_EXERCISE MATERIALS_.
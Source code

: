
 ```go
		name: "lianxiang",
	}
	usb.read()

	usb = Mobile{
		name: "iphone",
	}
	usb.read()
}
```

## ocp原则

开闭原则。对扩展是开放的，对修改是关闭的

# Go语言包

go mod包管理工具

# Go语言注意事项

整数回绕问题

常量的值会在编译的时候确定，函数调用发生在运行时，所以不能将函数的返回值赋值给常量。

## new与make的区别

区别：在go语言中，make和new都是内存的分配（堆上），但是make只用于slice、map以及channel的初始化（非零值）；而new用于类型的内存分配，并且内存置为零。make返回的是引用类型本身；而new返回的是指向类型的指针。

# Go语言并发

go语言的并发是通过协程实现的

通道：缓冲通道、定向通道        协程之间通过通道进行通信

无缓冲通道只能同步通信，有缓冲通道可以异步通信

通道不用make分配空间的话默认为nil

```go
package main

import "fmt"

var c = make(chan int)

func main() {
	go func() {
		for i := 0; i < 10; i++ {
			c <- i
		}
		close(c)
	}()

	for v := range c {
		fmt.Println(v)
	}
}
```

_REQUIREMENT_. Output nothing but the lines from the one containing "区别：在go语言中，make" through the last line of the data, exactly as they stand.

_TASK OUTPUT_.
区别：在go语言中，make和new都是内存的分配（堆上），但是make只用于slice、map以及channel的初始化（非零值）；而new用于类型的内存分配，并且内存置为零。make返回的是引用类型本身；而new返回的是指向类型的指针。

# Go语言并发

go语言的并发是通过协程实现的

通道：缓冲通道、定向通道        协程之间通过通道进行通信

无缓冲通道只能同步通信，有缓冲通道可以异步通信

通道不用make分配空间的话默认为nil

```go
package main

import "fmt"

var c = make(chan int)

func main() {
	go func() {
		for i := 0; i < 10; i++ {
			c <- i
		}
		close(c)
	}()

	for v := range c {
		fmt.Println(v)
	}
}
```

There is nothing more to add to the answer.